Stored data entries
━━━━━━━━━━

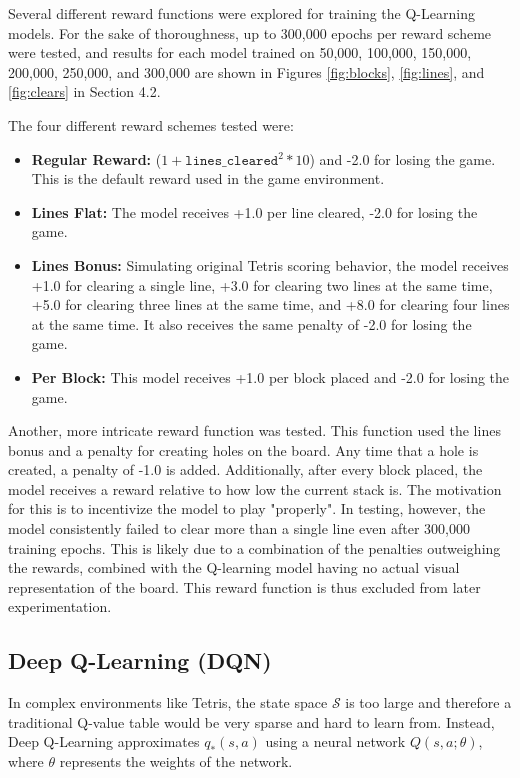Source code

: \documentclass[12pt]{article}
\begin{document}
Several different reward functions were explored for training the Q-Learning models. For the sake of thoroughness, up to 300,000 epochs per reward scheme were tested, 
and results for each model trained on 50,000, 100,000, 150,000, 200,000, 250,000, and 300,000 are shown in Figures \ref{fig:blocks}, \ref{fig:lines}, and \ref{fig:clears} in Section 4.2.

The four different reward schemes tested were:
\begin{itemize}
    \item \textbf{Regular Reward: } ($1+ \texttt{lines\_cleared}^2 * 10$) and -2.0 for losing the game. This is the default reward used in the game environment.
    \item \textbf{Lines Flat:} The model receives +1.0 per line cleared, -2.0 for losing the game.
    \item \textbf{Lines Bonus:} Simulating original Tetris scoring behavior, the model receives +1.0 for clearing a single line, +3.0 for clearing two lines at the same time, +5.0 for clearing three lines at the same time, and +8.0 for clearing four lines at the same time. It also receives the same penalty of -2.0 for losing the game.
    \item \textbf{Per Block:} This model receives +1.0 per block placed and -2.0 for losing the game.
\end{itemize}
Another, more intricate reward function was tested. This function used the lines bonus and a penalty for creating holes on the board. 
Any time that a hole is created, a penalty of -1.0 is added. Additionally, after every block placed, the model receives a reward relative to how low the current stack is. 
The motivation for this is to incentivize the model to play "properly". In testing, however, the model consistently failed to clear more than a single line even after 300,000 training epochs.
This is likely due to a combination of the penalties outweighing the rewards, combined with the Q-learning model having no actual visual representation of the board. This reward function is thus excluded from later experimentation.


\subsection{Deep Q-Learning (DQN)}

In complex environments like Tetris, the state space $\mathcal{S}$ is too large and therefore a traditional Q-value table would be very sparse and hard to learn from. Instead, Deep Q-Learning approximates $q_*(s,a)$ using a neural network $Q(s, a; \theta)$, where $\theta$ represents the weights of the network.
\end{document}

━━━━━━━━━━

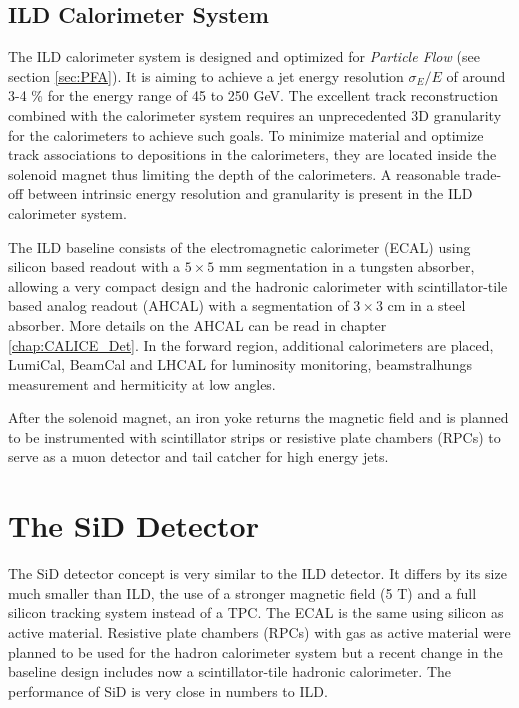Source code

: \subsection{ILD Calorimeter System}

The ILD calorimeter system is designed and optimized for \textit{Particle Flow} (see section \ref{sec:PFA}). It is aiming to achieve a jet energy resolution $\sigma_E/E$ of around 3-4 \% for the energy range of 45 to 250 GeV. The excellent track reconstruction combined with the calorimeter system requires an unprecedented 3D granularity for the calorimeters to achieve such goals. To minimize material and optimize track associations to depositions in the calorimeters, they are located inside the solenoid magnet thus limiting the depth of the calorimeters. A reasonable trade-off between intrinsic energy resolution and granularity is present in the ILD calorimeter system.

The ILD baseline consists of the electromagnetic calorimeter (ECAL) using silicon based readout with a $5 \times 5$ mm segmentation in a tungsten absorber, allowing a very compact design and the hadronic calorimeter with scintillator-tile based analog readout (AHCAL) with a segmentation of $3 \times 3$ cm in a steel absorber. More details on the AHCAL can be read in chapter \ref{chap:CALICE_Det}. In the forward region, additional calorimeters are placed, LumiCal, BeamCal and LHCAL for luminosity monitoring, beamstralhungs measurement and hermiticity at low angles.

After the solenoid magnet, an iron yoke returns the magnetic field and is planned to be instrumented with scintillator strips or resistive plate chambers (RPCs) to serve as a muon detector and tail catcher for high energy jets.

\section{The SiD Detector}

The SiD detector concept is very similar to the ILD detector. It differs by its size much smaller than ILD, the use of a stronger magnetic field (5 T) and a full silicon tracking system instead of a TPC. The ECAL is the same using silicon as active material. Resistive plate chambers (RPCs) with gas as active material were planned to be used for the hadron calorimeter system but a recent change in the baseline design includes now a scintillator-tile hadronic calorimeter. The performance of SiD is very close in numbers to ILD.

━━━━━━━━━━

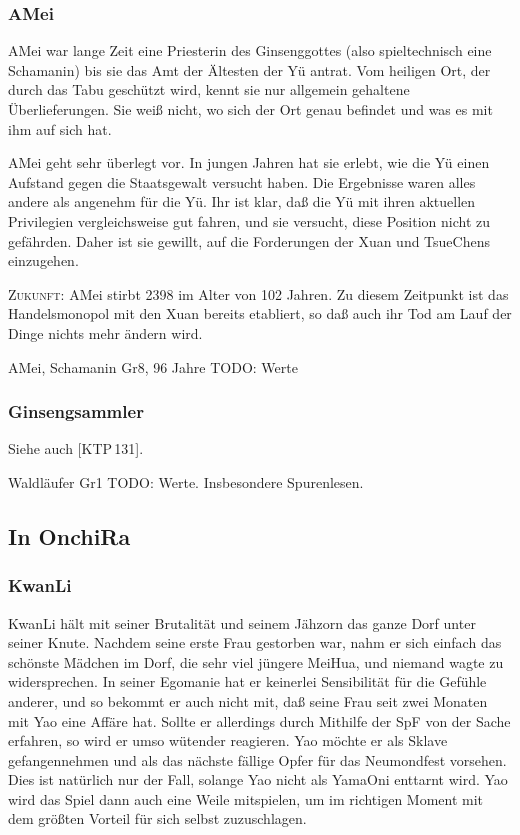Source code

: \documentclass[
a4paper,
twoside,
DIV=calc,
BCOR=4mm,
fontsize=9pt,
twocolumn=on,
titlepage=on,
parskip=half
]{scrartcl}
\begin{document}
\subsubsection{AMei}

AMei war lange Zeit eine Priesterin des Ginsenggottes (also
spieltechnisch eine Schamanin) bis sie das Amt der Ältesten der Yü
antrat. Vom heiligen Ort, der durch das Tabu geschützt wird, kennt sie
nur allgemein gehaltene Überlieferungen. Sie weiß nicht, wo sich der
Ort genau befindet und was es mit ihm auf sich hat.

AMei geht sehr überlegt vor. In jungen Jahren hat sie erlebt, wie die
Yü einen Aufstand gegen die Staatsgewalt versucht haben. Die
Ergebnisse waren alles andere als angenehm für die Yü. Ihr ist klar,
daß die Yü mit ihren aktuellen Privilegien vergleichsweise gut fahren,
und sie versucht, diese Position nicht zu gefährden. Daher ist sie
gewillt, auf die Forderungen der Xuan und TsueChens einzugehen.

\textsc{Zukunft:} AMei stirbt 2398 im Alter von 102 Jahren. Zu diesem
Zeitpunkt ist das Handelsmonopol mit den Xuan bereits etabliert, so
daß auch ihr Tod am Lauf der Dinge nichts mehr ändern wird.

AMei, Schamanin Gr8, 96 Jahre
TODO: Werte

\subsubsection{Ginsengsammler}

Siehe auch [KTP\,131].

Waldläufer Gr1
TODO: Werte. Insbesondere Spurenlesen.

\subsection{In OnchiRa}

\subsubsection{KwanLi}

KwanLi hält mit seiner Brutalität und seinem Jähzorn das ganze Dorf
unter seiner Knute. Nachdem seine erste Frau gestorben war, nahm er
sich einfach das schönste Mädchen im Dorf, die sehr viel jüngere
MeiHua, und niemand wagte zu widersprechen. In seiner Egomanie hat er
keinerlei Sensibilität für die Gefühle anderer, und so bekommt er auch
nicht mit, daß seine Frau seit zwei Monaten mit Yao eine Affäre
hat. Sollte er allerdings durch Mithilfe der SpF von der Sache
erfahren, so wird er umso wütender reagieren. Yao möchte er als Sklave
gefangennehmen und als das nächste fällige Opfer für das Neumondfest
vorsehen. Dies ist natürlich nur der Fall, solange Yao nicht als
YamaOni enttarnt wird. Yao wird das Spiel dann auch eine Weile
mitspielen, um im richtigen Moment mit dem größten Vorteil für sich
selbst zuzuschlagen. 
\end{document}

━━━━━━━━━━

WORK INSTRUCTION: Throughout the records above, find the lines in which the word "epochs" appears and return them.

EXERCISE SOLUTION:
Several different reward functions were explored for training the Q-Learning models. For the sake of thoroughness, up to 300,000 epochs per reward scheme were tested, 
The motivation for this is to incentivize the model to play "properly". In testing, however, the model consistently failed to clear more than a single line even after 300,000 training epochs.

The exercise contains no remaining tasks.